Companies includes their location, liveries, grouping and subsequent nationalisation. There follow sections on independent and narrow gauge lines, and light railways.

Coaches deals with their types and follows with sections on their codes, chronology and numbering.

The Gazetteer leads to sections on goods yards, motive power depots, summits, tunnels, bridges and viaducts, and company workshops. The closure proposals contained in the Beeching report of 1963 are also listed together with the relevant outcomes.

Engineering provides a glossary of terms and there are then sections on train working, locomotive builders for industry, signals and signalling (including Clearing House rules), trackwork and inclines.
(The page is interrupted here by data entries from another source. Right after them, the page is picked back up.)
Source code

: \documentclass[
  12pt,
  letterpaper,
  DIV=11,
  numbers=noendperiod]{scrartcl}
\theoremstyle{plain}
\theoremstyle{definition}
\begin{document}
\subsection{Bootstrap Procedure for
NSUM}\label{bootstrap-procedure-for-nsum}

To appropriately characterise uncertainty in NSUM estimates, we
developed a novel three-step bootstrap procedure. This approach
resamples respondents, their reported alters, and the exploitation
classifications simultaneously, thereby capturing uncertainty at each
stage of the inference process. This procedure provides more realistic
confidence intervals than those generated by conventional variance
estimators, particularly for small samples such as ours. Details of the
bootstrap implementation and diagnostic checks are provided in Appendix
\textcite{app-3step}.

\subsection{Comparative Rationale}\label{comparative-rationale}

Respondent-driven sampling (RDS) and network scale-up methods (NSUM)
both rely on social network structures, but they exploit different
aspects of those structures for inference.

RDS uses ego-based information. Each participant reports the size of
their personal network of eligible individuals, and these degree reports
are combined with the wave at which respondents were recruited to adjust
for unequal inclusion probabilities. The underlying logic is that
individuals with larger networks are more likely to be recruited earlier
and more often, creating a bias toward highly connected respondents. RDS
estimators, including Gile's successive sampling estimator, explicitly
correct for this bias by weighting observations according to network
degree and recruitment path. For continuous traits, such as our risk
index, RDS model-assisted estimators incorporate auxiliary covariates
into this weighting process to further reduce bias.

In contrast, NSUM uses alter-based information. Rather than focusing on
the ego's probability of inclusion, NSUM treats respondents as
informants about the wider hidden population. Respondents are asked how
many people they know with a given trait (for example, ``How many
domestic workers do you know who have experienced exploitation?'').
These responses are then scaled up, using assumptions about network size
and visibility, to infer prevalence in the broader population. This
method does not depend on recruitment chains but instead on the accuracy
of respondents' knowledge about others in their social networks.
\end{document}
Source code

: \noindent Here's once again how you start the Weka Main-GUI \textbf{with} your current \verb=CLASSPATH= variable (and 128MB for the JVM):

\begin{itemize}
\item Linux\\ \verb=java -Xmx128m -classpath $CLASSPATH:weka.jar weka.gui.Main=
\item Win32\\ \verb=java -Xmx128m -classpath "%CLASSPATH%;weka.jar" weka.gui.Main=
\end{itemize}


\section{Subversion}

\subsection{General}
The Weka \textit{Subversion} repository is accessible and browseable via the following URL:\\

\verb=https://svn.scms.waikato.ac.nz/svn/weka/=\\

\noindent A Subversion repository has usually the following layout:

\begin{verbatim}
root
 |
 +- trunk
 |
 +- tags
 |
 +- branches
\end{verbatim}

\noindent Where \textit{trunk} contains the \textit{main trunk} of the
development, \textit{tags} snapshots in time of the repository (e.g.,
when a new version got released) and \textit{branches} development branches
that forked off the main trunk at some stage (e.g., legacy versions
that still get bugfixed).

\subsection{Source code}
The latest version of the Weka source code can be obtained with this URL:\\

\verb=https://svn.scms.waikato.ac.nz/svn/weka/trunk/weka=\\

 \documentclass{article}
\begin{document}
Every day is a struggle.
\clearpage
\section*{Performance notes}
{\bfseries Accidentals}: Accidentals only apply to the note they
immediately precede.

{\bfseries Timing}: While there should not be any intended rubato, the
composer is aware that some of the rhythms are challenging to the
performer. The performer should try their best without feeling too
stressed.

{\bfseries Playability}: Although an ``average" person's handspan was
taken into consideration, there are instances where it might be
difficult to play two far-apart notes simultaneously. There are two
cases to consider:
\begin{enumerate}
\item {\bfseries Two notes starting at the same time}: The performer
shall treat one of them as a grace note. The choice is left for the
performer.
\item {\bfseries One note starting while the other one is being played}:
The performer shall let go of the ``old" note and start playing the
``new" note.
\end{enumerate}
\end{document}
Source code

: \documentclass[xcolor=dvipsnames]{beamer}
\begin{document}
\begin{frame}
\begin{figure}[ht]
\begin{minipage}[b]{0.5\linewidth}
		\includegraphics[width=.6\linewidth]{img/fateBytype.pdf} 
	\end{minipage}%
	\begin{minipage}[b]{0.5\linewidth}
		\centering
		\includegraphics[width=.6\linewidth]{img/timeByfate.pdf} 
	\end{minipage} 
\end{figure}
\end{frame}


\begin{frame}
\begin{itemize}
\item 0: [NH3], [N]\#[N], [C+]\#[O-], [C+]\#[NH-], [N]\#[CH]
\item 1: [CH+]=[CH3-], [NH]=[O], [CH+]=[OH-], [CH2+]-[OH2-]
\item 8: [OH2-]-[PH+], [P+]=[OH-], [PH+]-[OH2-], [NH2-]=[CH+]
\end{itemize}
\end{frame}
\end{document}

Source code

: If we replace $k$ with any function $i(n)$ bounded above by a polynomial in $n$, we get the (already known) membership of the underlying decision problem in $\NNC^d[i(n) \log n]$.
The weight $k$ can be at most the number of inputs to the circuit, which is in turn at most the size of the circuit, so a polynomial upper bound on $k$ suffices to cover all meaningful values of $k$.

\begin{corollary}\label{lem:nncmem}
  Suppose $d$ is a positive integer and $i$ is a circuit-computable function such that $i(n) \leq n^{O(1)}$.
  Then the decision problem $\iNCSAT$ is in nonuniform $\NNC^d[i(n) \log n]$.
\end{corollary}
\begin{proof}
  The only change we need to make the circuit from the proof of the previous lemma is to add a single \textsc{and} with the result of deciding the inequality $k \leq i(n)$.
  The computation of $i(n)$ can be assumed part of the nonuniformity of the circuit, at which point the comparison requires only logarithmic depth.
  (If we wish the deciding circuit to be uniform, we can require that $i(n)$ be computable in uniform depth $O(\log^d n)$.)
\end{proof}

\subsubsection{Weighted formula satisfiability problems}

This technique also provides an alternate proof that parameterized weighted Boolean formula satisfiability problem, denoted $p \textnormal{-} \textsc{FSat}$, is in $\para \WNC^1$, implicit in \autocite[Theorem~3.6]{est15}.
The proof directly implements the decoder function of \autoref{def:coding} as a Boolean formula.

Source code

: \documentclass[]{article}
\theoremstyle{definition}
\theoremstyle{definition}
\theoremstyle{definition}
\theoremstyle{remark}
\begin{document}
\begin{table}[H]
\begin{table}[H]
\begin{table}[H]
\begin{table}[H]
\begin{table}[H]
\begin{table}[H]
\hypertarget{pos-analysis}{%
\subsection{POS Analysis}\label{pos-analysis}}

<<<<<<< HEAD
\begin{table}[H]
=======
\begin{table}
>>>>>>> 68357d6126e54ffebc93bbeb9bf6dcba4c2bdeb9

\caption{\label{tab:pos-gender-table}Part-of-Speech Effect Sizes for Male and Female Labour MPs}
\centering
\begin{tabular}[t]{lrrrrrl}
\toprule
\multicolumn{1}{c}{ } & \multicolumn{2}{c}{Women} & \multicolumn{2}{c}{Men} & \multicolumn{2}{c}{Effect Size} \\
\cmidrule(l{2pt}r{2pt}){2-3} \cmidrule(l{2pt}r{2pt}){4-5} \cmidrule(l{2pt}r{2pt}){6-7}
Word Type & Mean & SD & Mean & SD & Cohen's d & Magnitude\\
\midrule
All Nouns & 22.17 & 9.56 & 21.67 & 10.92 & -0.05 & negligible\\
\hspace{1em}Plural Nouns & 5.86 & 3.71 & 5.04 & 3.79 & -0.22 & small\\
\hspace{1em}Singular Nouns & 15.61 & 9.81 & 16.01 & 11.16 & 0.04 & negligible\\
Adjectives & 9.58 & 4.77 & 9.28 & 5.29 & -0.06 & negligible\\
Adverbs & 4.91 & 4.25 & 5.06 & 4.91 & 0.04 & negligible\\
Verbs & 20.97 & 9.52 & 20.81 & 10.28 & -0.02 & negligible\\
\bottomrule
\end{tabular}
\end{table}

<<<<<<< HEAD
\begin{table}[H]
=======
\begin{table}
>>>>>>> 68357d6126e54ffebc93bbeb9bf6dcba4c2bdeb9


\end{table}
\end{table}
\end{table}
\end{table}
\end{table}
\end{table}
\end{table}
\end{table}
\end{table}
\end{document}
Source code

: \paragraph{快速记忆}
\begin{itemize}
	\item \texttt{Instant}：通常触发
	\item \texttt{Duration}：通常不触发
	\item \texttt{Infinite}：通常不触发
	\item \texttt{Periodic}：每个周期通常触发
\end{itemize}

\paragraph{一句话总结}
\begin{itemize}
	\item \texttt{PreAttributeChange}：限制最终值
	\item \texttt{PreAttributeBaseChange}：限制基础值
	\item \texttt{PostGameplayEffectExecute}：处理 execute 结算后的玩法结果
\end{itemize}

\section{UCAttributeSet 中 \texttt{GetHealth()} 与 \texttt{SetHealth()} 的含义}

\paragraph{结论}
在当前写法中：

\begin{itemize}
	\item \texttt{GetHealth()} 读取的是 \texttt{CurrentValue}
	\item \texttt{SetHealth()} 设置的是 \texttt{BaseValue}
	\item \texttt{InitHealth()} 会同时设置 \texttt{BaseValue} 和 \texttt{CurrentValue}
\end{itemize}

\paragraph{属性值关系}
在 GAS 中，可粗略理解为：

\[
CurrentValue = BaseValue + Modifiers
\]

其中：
The train working section covers a variety of topics including couplings, push-pull working, route availability, shed facilities, slip coach working and train classification.

Express speeds gives information on speed records and fastest scheduled runs. This leads to a section on named trains.

Locomotives has full numerical lists for the main companies. It also includes sections on steam railcars and tenders of the major companies. Diesel and electric locomotives are listed with the B.R. Standard locomotives.

Personalities includes engineers and architects, followed by lists of locomotive superintendents.

Many a book is published these days with an inadequate or no bibliography. Where did all those facts come from, and more importantly, why is the reader, who may not even recall the golden days of steam, expected to understand so much vintage jargon and technicality? What, when and where? are common responses to many cryptic descriptions found in the current literature. The railways were clearly a prolific breeding-ground for nicknames, classifications and codes.

A brief scan through these files may suggest to the reader that all is too indigestible and lacking the appeal of the current railway pictorial histories and specialised texts. Yet, this database is produced with the sole purpose to guide the railway enthusiast (and modeller) through his/her various researches.

The compiled information has been carefully cross-checked where possible, but the usual disclaimers are offered for the errors of other authors (and their proof-checkers). Some particular references have provided very useful sources of information; this condensed database in no way supplants these valuable works. Omissions or possible errors are flagged thus **.